I have a Python module that uses multiprocessing
. I'm executing this module from another script with runpy
. However, this results in (1) the module running twice , and (2) the multiprocessing
jobs never finish (the script just hangs).
In my minimal working example, I have a script runpy_test.py :
import runpy
runpy.run_module('module_test')
and a directory module_test containing an empty __init__.py and a __main__.py :
from multiprocessing import Pool
print 'start'
def f(x):
return x*x
pool = Pool()
result = pool.map(f, [1,2,3])
print 'done'
When I run runpy_test.py , I get:
start
start
and the script hangs.
If I remove the pool.map
call (or if I run __main__.py directly, including the pool.map
call), I get:
start
done
I'm running this on Scientific Linux 7.6 in Python 2.7.5.
Try defining your function f
in a separate module. It needs to be serialised to be passed to the pool processes, and then those processes need to recreate it, by importing the module it occurs in. However, the __main__.py
file it occurs in isn't a module, or at least, not a well-behaved one. Attempting to import it would result in the creation of another Pool and another invocation of map, which seems like a recipe for disaster.
Rewrite your __main__.py
like so:
from multiprocessing import Pool
from .implementation import f
print 'start'
pool = Pool()
result = pool.map(f, [1,2,3])
print 'done'
And then write an implementation.py
(you can call this whatever you want) in which your function is defined:
def f(x):
return x*x
Otherwise you will have the same problem with most interfaces in multiprocessing, and independently of using runpy. As @Weeble explained, when Pool.map
tries to load the function f
in each sub-process it will import <your_package>.__main__
where your function is defined, but since you have executable code at module-level in __main__
it will be re-executed by the sub-process.
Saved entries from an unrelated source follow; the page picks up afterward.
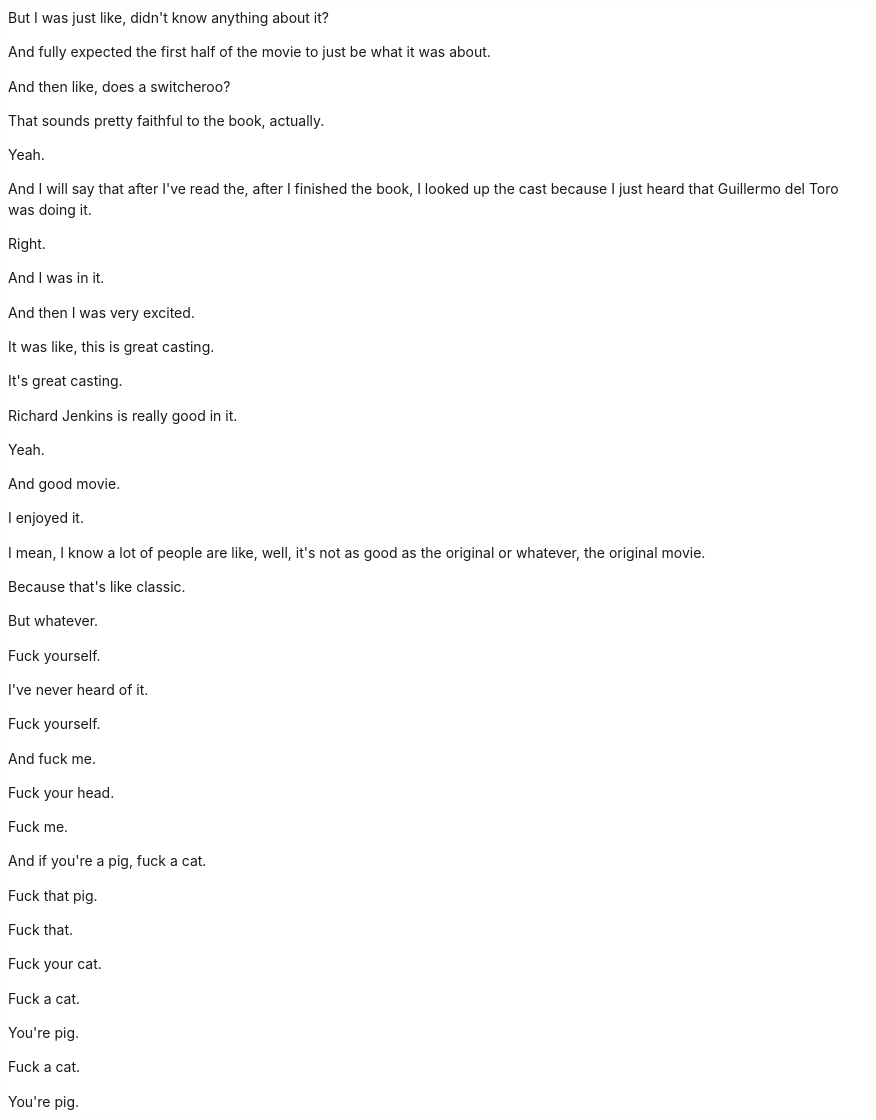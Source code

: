 But I was just like, didn't know anything about it?

And fully expected the first half of the movie to just be what it was about.

And then like, does a switcheroo?

That sounds pretty faithful to the book, actually.

Yeah.

And I will say that after I've read the, after I finished the book, I looked up the cast because I just heard that Guillermo del Toro was doing it.

Right.

And I was in it.

And then I was very excited.

It was like, this is great casting.

It's great casting.

Richard Jenkins is really good in it.

Yeah.

And good movie.

I enjoyed it.

I mean, I know a lot of people are like, well, it's not as good as the original or whatever, the original movie.

Because that's like classic.

But whatever.

Fuck yourself.

I've never heard of it.

Fuck yourself.

And fuck me.

Fuck your head.

Fuck me.

And if you're a pig, fuck a cat.

Fuck that pig.

Fuck that.

Fuck your cat.

Fuck a cat.

You're pig.

Fuck a cat.

You're pig.
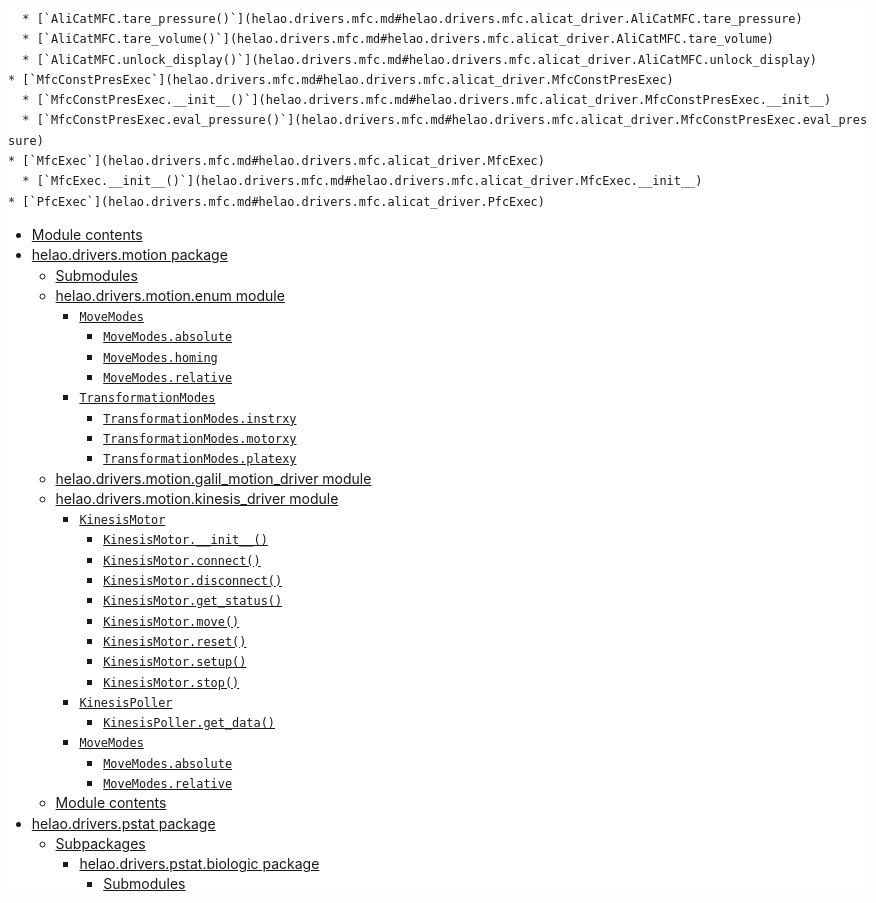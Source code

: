       * [`AliCatMFC.tare_pressure()`](helao.drivers.mfc.md#helao.drivers.mfc.alicat_driver.AliCatMFC.tare_pressure)
      * [`AliCatMFC.tare_volume()`](helao.drivers.mfc.md#helao.drivers.mfc.alicat_driver.AliCatMFC.tare_volume)
      * [`AliCatMFC.unlock_display()`](helao.drivers.mfc.md#helao.drivers.mfc.alicat_driver.AliCatMFC.unlock_display)
    * [`MfcConstPresExec`](helao.drivers.mfc.md#helao.drivers.mfc.alicat_driver.MfcConstPresExec)
      * [`MfcConstPresExec.__init__()`](helao.drivers.mfc.md#helao.drivers.mfc.alicat_driver.MfcConstPresExec.__init__)
      * [`MfcConstPresExec.eval_pressure()`](helao.drivers.mfc.md#helao.drivers.mfc.alicat_driver.MfcConstPresExec.eval_pressure)
    * [`MfcExec`](helao.drivers.mfc.md#helao.drivers.mfc.alicat_driver.MfcExec)
      * [`MfcExec.__init__()`](helao.drivers.mfc.md#helao.drivers.mfc.alicat_driver.MfcExec.__init__)
    * [`PfcExec`](helao.drivers.mfc.md#helao.drivers.mfc.alicat_driver.PfcExec)
  * [Module contents](helao.drivers.mfc.md#module-helao.drivers.mfc)
* [helao.drivers.motion package](helao.drivers.motion.md)
  * [Submodules](helao.drivers.motion.md#submodules)
  * [helao.drivers.motion.enum module](helao.drivers.motion.md#module-helao.drivers.motion.enum)
    * [`MoveModes`](helao.drivers.motion.md#helao.drivers.motion.enum.MoveModes)
      * [`MoveModes.absolute`](helao.drivers.motion.md#helao.drivers.motion.enum.MoveModes.absolute)
      * [`MoveModes.homing`](helao.drivers.motion.md#helao.drivers.motion.enum.MoveModes.homing)
      * [`MoveModes.relative`](helao.drivers.motion.md#helao.drivers.motion.enum.MoveModes.relative)
    * [`TransformationModes`](helao.drivers.motion.md#helao.drivers.motion.enum.TransformationModes)
      * [`TransformationModes.instrxy`](helao.drivers.motion.md#helao.drivers.motion.enum.TransformationModes.instrxy)
      * [`TransformationModes.motorxy`](helao.drivers.motion.md#helao.drivers.motion.enum.TransformationModes.motorxy)
      * [`TransformationModes.platexy`](helao.drivers.motion.md#helao.drivers.motion.enum.TransformationModes.platexy)
  * [helao.drivers.motion.galil_motion_driver module](helao.drivers.motion.md#helao-drivers-motion-galil-motion-driver-module)
  * [helao.drivers.motion.kinesis_driver module](helao.drivers.motion.md#module-helao.drivers.motion.kinesis_driver)
    * [`KinesisMotor`](helao.drivers.motion.md#helao.drivers.motion.kinesis_driver.KinesisMotor)
      * [`KinesisMotor.__init__()`](helao.drivers.motion.md#helao.drivers.motion.kinesis_driver.KinesisMotor.__init__)
      * [`KinesisMotor.connect()`](helao.drivers.motion.md#helao.drivers.motion.kinesis_driver.KinesisMotor.connect)
      * [`KinesisMotor.disconnect()`](helao.drivers.motion.md#helao.drivers.motion.kinesis_driver.KinesisMotor.disconnect)
      * [`KinesisMotor.get_status()`](helao.drivers.motion.md#helao.drivers.motion.kinesis_driver.KinesisMotor.get_status)
      * [`KinesisMotor.move()`](helao.drivers.motion.md#helao.drivers.motion.kinesis_driver.KinesisMotor.move)
      * [`KinesisMotor.reset()`](helao.drivers.motion.md#helao.drivers.motion.kinesis_driver.KinesisMotor.reset)
      * [`KinesisMotor.setup()`](helao.drivers.motion.md#helao.drivers.motion.kinesis_driver.KinesisMotor.setup)
      * [`KinesisMotor.stop()`](helao.drivers.motion.md#helao.drivers.motion.kinesis_driver.KinesisMotor.stop)
    * [`KinesisPoller`](helao.drivers.motion.md#helao.drivers.motion.kinesis_driver.KinesisPoller)
      * [`KinesisPoller.get_data()`](helao.drivers.motion.md#helao.drivers.motion.kinesis_driver.KinesisPoller.get_data)
    * [`MoveModes`](helao.drivers.motion.md#helao.drivers.motion.kinesis_driver.MoveModes)
      * [`MoveModes.absolute`](helao.drivers.motion.md#helao.drivers.motion.kinesis_driver.MoveModes.absolute)
      * [`MoveModes.relative`](helao.drivers.motion.md#helao.drivers.motion.kinesis_driver.MoveModes.relative)
  * [Module contents](helao.drivers.motion.md#module-helao.drivers.motion)
* [helao.drivers.pstat package](helao.drivers.pstat.md)
  * [Subpackages](helao.drivers.pstat.md#subpackages)
    * [helao.drivers.pstat.biologic package](helao.drivers.pstat.biologic.md)
      * [Submodules](helao.drivers.pstat.biologic.md#submodules)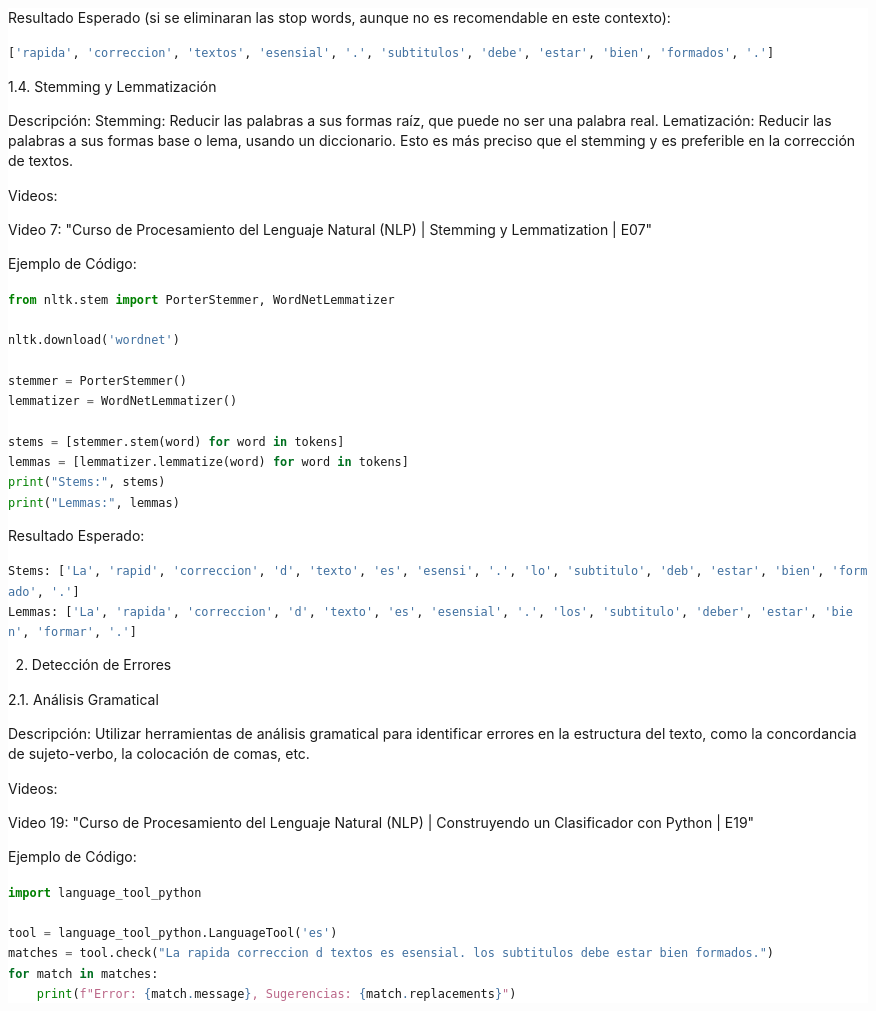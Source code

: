 Resultado Esperado (si se eliminaran las stop words, aunque no es recomendable en este contexto):

```python
['rapida', 'correccion', 'textos', 'esensial', '.', 'subtitulos', 'debe', 'estar', 'bien', 'formados', '.']
```

1.4. Stemming y Lemmatización

Descripción:
Stemming: Reducir las palabras a sus formas raíz, que puede no ser una palabra real.
Lematización: Reducir las palabras a sus formas base o lema, usando un diccionario. Esto es más preciso que el stemming y es preferible en la corrección de textos.

Videos:

Video 7: "Curso de Procesamiento del Lenguaje Natural (NLP) | Stemming y Lemmatization | E07"

Ejemplo de Código:

```python
from nltk.stem import PorterStemmer, WordNetLemmatizer

nltk.download('wordnet')

stemmer = PorterStemmer()
lemmatizer = WordNetLemmatizer()

stems = [stemmer.stem(word) for word in tokens]
lemmas = [lemmatizer.lemmatize(word) for word in tokens]
print("Stems:", stems)
print("Lemmas:", lemmas)
```

Resultado Esperado:

```python
Stems: ['La', 'rapid', 'correccion', 'd', 'texto', 'es', 'esensi', '.', 'lo', 'subtitulo', 'deb', 'estar', 'bien', 'formado', '.']
Lemmas: ['La', 'rapida', 'correccion', 'd', 'texto', 'es', 'esensial', '.', 'los', 'subtitulo', 'deber', 'estar', 'bien', 'formar', '.']
```

2. Detección de Errores

2.1. Análisis Gramatical

Descripción: Utilizar herramientas de análisis gramatical para identificar errores en la estructura del texto, como la concordancia de sujeto-verbo, la colocación de comas, etc.

Videos:

Video 19: "Curso de Procesamiento del Lenguaje Natural (NLP) | Construyendo un Clasificador con Python | E19"

Ejemplo de Código:

```python
import language_tool_python

tool = language_tool_python.LanguageTool('es')
matches = tool.check("La rapida correccion d textos es esensial. los subtitulos debe estar bien formados.")
for match in matches:
    print(f"Error: {match.message}, Sugerencias: {match.replacements}")
```
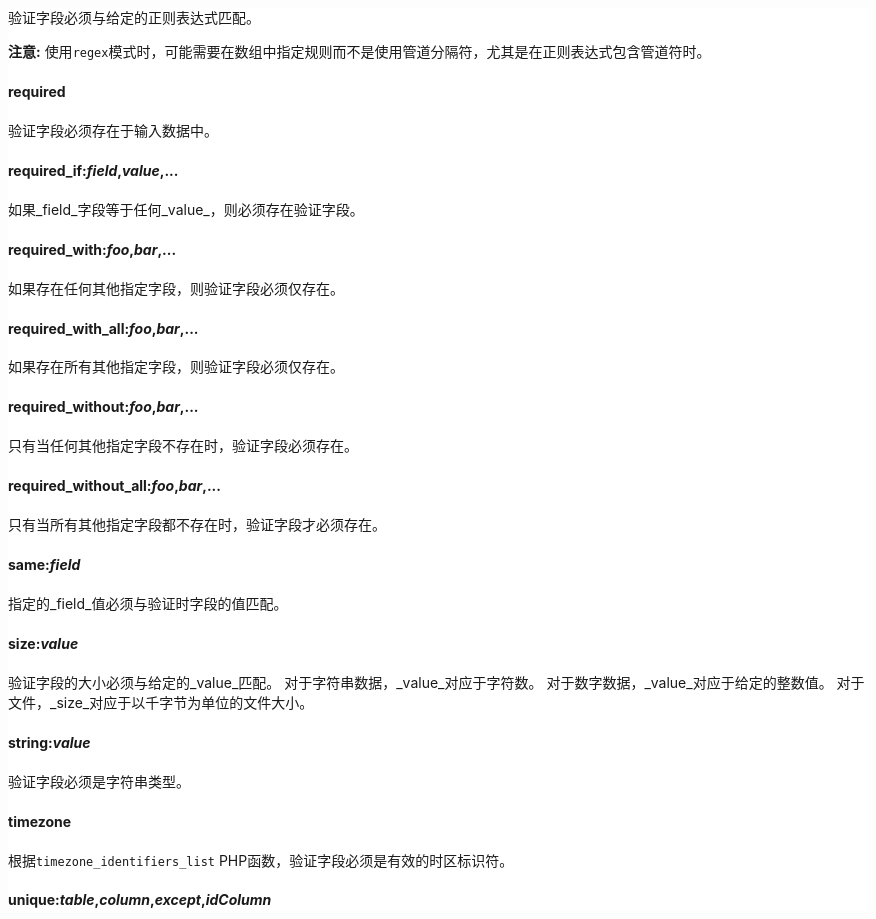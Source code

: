 验证字段必须与给定的正则表达式匹配。

**注意:** 使用`regex`模式时，可能需要在数组中指定规则而不是使用管道分隔符，尤其是在正则表达式包含管道符时。

<a name="rule-required"></a>
#### required

验证字段必须存在于输入数据中。

<a name="rule-required-if"></a>
#### required_if:_field_,_value_,...

如果_field_字段等于任何_value_，则必须存在验证字段。

<a name="rule-required-with"></a>
#### required_with:_foo_,_bar_,...

如果存在任何其他指定字段，则验证字段必须仅存在。

<a name="rule-required-with-all"></a>
#### required_with_all:_foo_,_bar_,...

如果存在所有其他指定字段，则验证字段必须仅存在。

<a name="rule-required-without"></a>
#### required_without:_foo_,_bar_,...

只有当任何其他指定字段不存在时，验证字段必须存在。

<a name="rule-required-without-all"></a>
#### required_without_all:_foo_,_bar_,...

只有当所有其他指定字段都不存在时，验证字段才必须存在。

<a name="rule-same"></a>
#### same:_field_

指定的_field_值必须与验证时字段的值匹配。

<a name="rule-size"></a>
#### size:_value_

验证字段的大小必须与给定的_value_匹配。 对于字符串数据，_value_对应于字符数。 对于数字数据，_value_对应于给定的整数值。 对于文件，_size_对应于以千字节为单位的文件大小。

<a name="rule-string"></a>
#### string:_value_

验证字段必须是字符串类型。

<a name="rule-timezone"></a>
#### timezone

根据`timezone_identifiers_list` PHP函数，验证字段必须是有效的时区标识符。

<a name="rule-unique"></a>
#### unique:_table_,_column_,_except_,_idColumn_
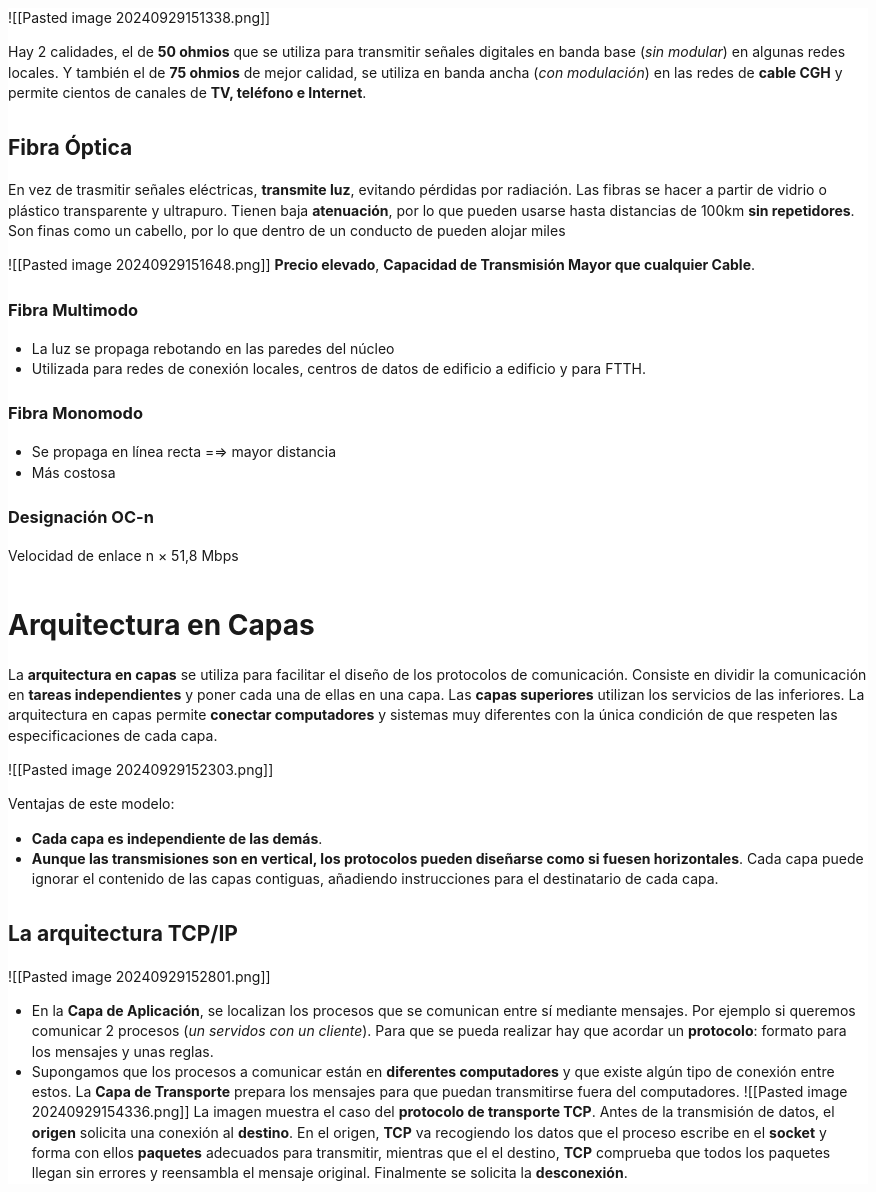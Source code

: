 ![[Pasted image 20240929151338.png]]

Hay 2 calidades, el de **50 ohmios** que se utiliza para transmitir señales digitales en banda base (*sin modular*) en algunas redes locales. Y también el de **75 ohmios** de mejor calidad, se utiliza en banda ancha (*con modulación*) en las redes de **cable CGH** y permite cientos de canales de **TV, teléfono e Internet**.

## Fibra Óptica
En vez de trasmitir señales eléctricas, **transmite luz**, evitando pérdidas por radiación. Las fibras se hacer a partir de vidrio o plástico transparente y ultrapuro.
Tienen baja **atenuación**, por lo que pueden usarse hasta distancias de 100km **sin repetidores**. Son finas como un cabello, por lo que dentro de un conducto de pueden alojar miles

![[Pasted image 20240929151648.png]]
**Precio elevado**, **Capacidad de Transmisión Mayor que cualquier Cable**.
### Fibra Multimodo
- La luz se propaga rebotando en las paredes del núcleo
- Utilizada para redes de conexión locales, centros de datos de edificio a edificio y para FTTH.
### Fibra Monomodo
- Se propaga en línea recta =⇒ mayor distancia
- Más costosa

### Designación OC-n
Velocidad de enlace n × 51,8 Mbps

# Arquitectura en Capas
La **arquitectura en capas** se utiliza para facilitar el diseño de los protocolos de comunicación. Consiste en dividir la comunicación en **tareas independientes** y poner cada una de ellas en una capa. Las **capas superiores** utilizan los servicios de las inferiores. La arquitectura en capas permite **conectar computadores** y sistemas muy diferentes con la única condición de que respeten las especificaciones de cada capa.

![[Pasted image 20240929152303.png]]

Ventajas de este modelo:
- **Cada capa es independiente de las demás**. 
- **Aunque las transmisiones son en vertical, los protocolos pueden diseñarse como si fuesen horizontales**. Cada capa puede ignorar el contenido de las capas contiguas, añadiendo instrucciones para el destinatario de cada capa.

## La arquitectura TCP/IP
![[Pasted image 20240929152801.png]]
- En la **Capa de Aplicación**, se localizan los procesos que se comunican entre sí mediante mensajes. Por ejemplo si queremos comunicar 2 procesos (*un servidos con un cliente*). Para que se pueda realizar hay que acordar un **protocolo**: formato para los mensajes y unas reglas.
- Supongamos que los procesos a comunicar están en **diferentes computadores** y que existe algún tipo de conexión entre estos. La **Capa de Transporte** prepara los mensajes para que puedan transmitirse fuera del computadores. 
![[Pasted image 20240929154336.png]]
La imagen muestra el caso del **protocolo de transporte TCP**. Antes de la transmisión de datos, el **origen** solicita una conexión al **destino**. En el origen, **TCP** va recogiendo los datos que el proceso escribe en el **socket** y forma con ellos **paquetes** adecuados para transmitir, mientras que el el destino, **TCP** comprueba que todos los paquetes llegan sin errores y reensambla el mensaje original. Finalmente se solicita la **desconexión**.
Aside from this technical reason, this is also better design in terms of separation of concerns and testing. Now you can easily import and call (including for test purposes) the function f
without running it in parallel.
Although not the "right" way to do it, one solution that ended up working for me was to use runpy's _run_module_as_main
instead of run_module
. This was ideal for me since I was working with someone else's code and required the fewest changes.